- [What the task asks]: In the records that follow, find each line containing "activations" and copy it.

Start of Block

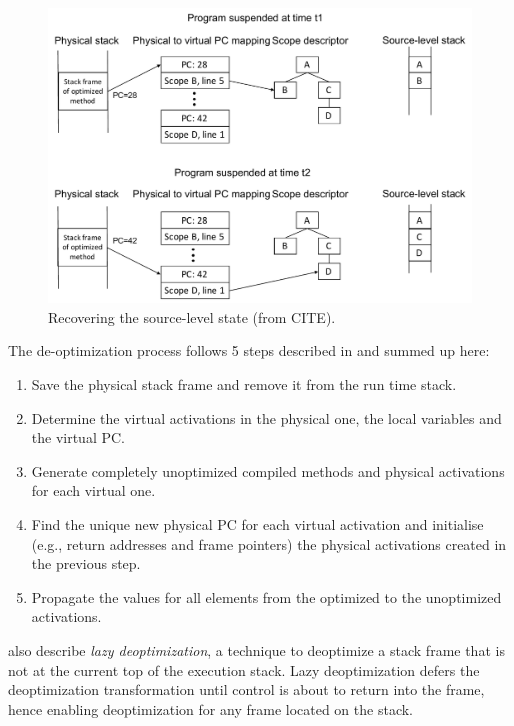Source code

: \begin{figure}[h]
\centering
\includegraphics[scale=0.5]{Figures/Figure2}
\decoRule
\caption[Recovering the source-level state]{Recovering the source-level state (from CITE).}
\label{Holzle2}
\end{figure}


The de-optimization process follows 5 steps described in \cite{holzle1992debugging} and summed up here:
\begin{enumerate}
    \item Save the physical stack frame and remove it from the run time stack.
    \item Determine the virtual activations in the physical one, the local variables and the virtual PC.
    \item Generate completely unoptimized compiled methods and physical activations for each virtual one.
    \item Find the unique new physical PC for each virtual activation and initialise (e.g., return addresses and frame pointers) the physical activations created in the previous step.
    \item Propagate the values for all elements from the optimized to the unoptimized activations.
\end{enumerate}

 also describe \textit{lazy deoptimization}, a technique to deoptimize a stack frame that is not at the current top of the execution stack. 
Lazy deoptimization defers the deoptimization transformation until control is about to return into the frame, hence enabling deoptimization for any frame located on the stack.\\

End of Block

- [Your solution]:
    \item Determine the virtual activations in the physical one, the local variables and the virtual PC.
    \item Generate completely unoptimized compiled methods and physical activations for each virtual one.
    \item Find the unique new physical PC for each virtual activation and initialise (e.g., return addresses and frame pointers) the physical activations created in the previous step.
    \item Propagate the values for all elements from the optimized to the unoptimized activations.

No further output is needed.